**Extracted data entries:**
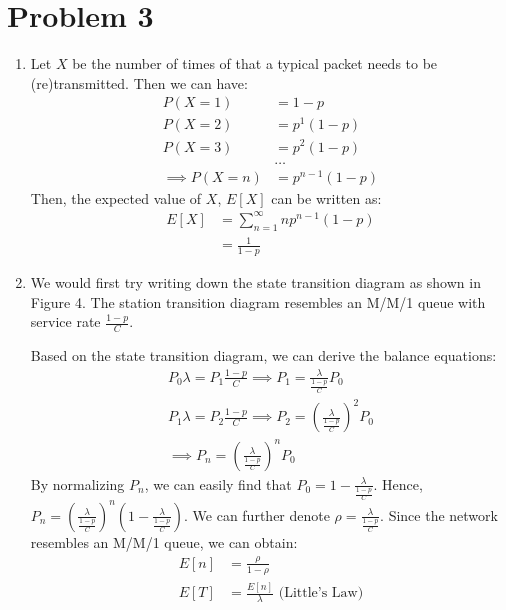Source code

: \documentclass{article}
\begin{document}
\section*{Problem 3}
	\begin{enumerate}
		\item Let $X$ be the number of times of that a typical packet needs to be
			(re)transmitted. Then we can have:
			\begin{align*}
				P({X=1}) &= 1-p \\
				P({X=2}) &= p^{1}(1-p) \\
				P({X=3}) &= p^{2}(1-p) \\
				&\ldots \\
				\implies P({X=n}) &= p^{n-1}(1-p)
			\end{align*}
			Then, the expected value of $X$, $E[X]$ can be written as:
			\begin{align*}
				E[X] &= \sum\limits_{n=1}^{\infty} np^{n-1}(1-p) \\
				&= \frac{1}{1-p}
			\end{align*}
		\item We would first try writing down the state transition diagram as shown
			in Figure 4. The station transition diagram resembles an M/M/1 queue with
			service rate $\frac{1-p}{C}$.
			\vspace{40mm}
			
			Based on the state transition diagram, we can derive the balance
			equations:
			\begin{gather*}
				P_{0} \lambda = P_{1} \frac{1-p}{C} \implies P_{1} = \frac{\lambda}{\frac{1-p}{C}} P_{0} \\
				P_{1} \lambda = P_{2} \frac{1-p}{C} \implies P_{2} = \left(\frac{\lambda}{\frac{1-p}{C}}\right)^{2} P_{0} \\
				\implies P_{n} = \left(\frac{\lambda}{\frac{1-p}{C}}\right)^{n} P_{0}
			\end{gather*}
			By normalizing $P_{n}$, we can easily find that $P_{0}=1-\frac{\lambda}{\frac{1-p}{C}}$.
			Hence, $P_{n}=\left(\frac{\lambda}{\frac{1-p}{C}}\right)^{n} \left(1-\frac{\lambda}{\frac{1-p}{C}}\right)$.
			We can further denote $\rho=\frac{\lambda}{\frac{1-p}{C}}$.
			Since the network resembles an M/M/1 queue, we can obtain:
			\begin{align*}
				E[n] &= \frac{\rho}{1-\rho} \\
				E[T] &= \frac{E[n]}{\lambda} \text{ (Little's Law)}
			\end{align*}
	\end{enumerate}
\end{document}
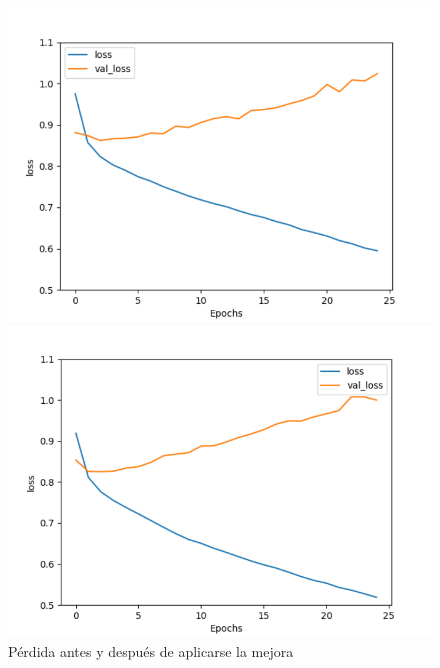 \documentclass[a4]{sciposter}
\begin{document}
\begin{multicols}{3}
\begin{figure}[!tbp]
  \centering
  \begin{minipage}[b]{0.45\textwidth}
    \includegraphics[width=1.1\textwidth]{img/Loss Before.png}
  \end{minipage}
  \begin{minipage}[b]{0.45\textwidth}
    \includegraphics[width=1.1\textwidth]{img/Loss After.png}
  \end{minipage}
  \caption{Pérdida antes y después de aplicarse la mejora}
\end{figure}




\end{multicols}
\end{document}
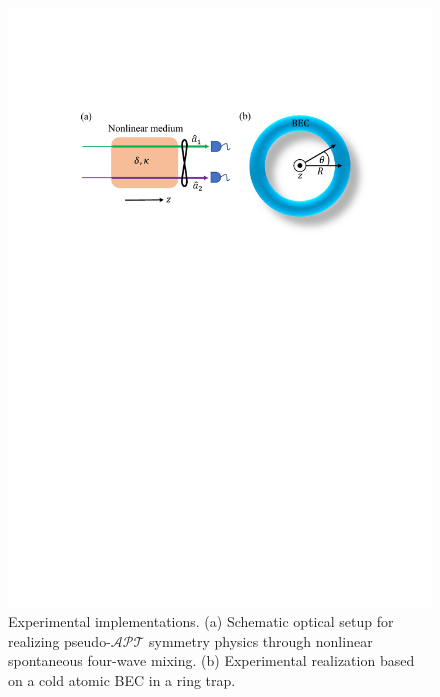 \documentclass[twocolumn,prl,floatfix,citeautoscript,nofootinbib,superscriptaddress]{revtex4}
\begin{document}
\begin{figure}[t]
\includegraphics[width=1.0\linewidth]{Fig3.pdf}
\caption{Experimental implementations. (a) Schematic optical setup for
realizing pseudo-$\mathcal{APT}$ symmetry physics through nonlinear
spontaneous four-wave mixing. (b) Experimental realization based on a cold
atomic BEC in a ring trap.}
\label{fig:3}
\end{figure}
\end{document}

**Work to be completed:** Should a record include a picture, drop the picture and write out the remainder exactly.

**Task solution:**
Source code

: \documentclass{article}
\begin{document}
\section*{Problem 3}
	\begin{enumerate}
		\item Let $X$ be the number of times of that a typical packet needs to be
			(re)transmitted. Then we can have:
			\begin{align*}
				P({X=1}) &= 1-p \\
				P({X=2}) &= p^{1}(1-p) \\
				P({X=3}) &= p^{2}(1-p) \\
				&\ldots \\
				\implies P({X=n}) &= p^{n-1}(1-p)
			\end{align*}
			Then, the expected value of $X$, $E[X]$ can be written as:
			\begin{align*}
				E[X] &= \sum\limits_{n=1}^{\infty} np^{n-1}(1-p) \\
				&= \frac{1}{1-p}
			\end{align*}
		\item We would first try writing down the state transition diagram as shown
			in Figure 4. The station transition diagram resembles an M/M/1 queue with
			service rate $\frac{1-p}{C}$.
			\vspace{40mm}
			
			Based on the state transition diagram, we can derive the balance
			equations:
			\begin{gather*}
				P_{0} \lambda = P_{1} \frac{1-p}{C} \implies P_{1} = \frac{\lambda}{\frac{1-p}{C}} P_{0} \\
				P_{1} \lambda = P_{2} \frac{1-p}{C} \implies P_{2} = \left(\frac{\lambda}{\frac{1-p}{C}}\right)^{2} P_{0} \\
				\implies P_{n} = \left(\frac{\lambda}{\frac{1-p}{C}}\right)^{n} P_{0}
			\end{gather*}
			By normalizing $P_{n}$, we can easily find that $P_{0}=1-\frac{\lambda}{\frac{1-p}{C}}$.
			Hence, $P_{n}=\left(\frac{\lambda}{\frac{1-p}{C}}\right)^{n} \left(1-\frac{\lambda}{\frac{1-p}{C}}\right)$.
			We can further denote $\rho=\frac{\lambda}{\frac{1-p}{C}}$.
			Since the network resembles an M/M/1 queue, we can obtain:
			\begin{align*}
				E[n] &= \frac{\rho}{1-\rho} \\
				E[T] &= \frac{E[n]}{\lambda} \text{ (Little's Law)}
			\end{align*}
	\end{enumerate}
\end{document}
 \documentclass[a4]{sciposter}
\begin{document}
\begin{multicols}{3}
\begin{figure}[!tbp]
  \centering
  \begin{minipage}[b]{0.45\textwidth}
    \includegraphics[width=1.1\textwidth]{img/Loss Before.png}
  \end{minipage}
  \begin{minipage}[b]{0.45\textwidth}
    \includegraphics[width=1.1\textwidth]{img/Loss After.png}
  \end{minipage}
  \caption{Pérdida antes y después de aplicarse la mejora}
\end{figure}




\end{multicols}
\end{document}
 \documentclass[twocolumn,prl,floatfix,citeautoscript,nofootinbib,superscriptaddress]{revtex4}
\begin{document}
\begin{figure}[t]
\includegraphics[width=1.0\linewidth]{Fig3.pdf}
\caption{Experimental implementations. (a) Schematic optical setup for
realizing pseudo-$\mathcal{APT}$ symmetry physics through nonlinear
spontaneous four-wave mixing. (b) Experimental realization based on a cold
atomic BEC in a ring trap.}
\label{fig:3}
\end{figure}
\end{document}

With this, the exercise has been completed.